Available data:

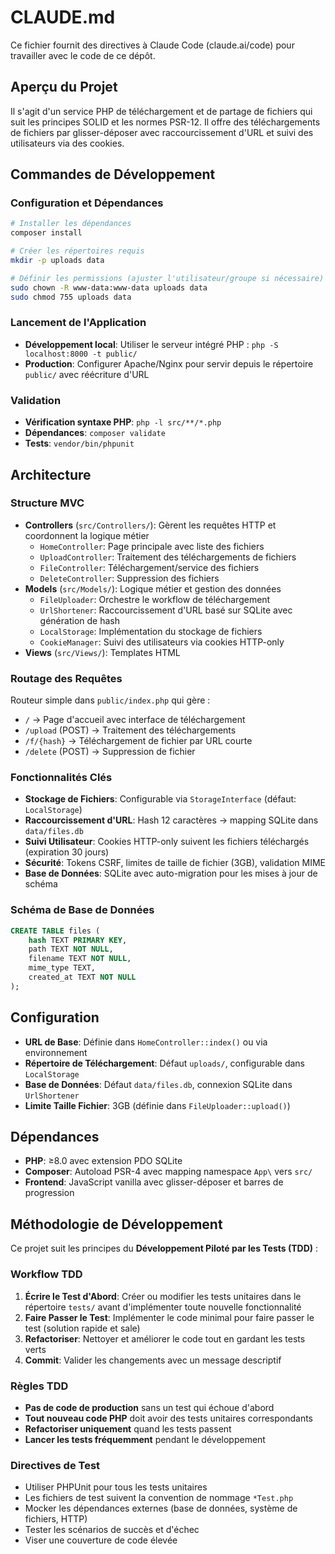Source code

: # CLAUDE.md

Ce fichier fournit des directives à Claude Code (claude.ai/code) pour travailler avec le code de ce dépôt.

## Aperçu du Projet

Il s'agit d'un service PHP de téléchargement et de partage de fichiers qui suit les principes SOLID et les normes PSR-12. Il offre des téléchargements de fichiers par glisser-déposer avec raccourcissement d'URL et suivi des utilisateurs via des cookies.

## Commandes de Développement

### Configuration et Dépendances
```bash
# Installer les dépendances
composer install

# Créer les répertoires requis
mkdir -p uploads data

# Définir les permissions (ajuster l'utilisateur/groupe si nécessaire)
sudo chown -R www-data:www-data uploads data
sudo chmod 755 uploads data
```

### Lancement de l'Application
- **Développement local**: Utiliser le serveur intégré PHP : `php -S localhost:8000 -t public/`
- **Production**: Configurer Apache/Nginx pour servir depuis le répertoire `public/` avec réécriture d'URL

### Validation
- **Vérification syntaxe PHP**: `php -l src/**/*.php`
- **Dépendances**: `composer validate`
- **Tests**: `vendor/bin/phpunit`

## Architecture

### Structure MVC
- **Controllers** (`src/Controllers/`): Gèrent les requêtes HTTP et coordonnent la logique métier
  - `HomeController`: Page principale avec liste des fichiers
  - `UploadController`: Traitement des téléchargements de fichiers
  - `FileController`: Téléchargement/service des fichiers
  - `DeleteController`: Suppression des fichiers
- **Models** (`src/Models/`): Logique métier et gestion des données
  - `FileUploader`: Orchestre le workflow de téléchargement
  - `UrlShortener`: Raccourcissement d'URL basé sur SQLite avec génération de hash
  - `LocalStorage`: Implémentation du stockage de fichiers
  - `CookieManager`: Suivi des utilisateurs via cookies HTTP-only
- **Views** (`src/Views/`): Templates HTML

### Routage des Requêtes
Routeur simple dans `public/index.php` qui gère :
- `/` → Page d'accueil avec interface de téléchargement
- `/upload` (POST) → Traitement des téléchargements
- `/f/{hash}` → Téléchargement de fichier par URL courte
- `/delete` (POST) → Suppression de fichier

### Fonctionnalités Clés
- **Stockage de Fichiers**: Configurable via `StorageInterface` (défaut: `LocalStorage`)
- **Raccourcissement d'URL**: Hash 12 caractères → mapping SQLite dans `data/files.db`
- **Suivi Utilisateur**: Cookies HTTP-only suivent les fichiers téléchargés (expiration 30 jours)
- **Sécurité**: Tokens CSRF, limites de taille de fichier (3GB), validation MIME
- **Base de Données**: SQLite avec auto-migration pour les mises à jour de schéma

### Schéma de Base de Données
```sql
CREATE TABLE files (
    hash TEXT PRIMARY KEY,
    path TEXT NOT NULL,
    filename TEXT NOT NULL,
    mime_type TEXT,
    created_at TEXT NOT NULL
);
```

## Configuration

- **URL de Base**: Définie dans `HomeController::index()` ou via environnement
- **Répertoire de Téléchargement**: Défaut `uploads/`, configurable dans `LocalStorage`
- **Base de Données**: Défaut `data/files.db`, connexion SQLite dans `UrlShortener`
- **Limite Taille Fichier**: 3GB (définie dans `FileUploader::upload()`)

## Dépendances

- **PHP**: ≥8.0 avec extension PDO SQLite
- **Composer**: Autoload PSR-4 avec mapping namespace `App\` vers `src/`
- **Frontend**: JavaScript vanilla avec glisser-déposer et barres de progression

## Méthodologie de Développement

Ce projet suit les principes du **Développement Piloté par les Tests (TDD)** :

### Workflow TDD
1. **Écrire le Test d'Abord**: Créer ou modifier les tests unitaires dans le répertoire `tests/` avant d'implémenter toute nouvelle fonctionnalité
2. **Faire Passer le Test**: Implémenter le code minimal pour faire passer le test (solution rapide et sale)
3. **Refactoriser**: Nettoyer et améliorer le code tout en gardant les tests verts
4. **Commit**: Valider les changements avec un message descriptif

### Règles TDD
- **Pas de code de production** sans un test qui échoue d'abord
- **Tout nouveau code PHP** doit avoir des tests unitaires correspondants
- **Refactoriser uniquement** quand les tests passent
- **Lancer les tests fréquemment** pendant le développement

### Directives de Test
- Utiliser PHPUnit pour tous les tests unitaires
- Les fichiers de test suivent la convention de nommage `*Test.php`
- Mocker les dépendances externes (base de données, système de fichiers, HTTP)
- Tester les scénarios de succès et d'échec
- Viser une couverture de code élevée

What the task asks: In the data above, start at the line that has "via cookies HTTP-only", stop after the line that has "- **Stockage de", and print every line in between exactly as it stands.

Solution to the exercise:
  - `CookieManager`: Suivi des utilisateurs via cookies HTTP-only
- **Views** (`src/Views/`): Templates HTML

### Routage des Requêtes
Routeur simple dans `public/index.php` qui gère :
- `/` → Page d'accueil avec interface de téléchargement
- `/upload` (POST) → Traitement des téléchargements
- `/f/{hash}` → Téléchargement de fichier par URL courte
- `/delete` (POST) → Suppression de fichier

### Fonctionnalités Clés
- **Stockage de Fichiers**: Configurable via `StorageInterface` (défaut: `LocalStorage`)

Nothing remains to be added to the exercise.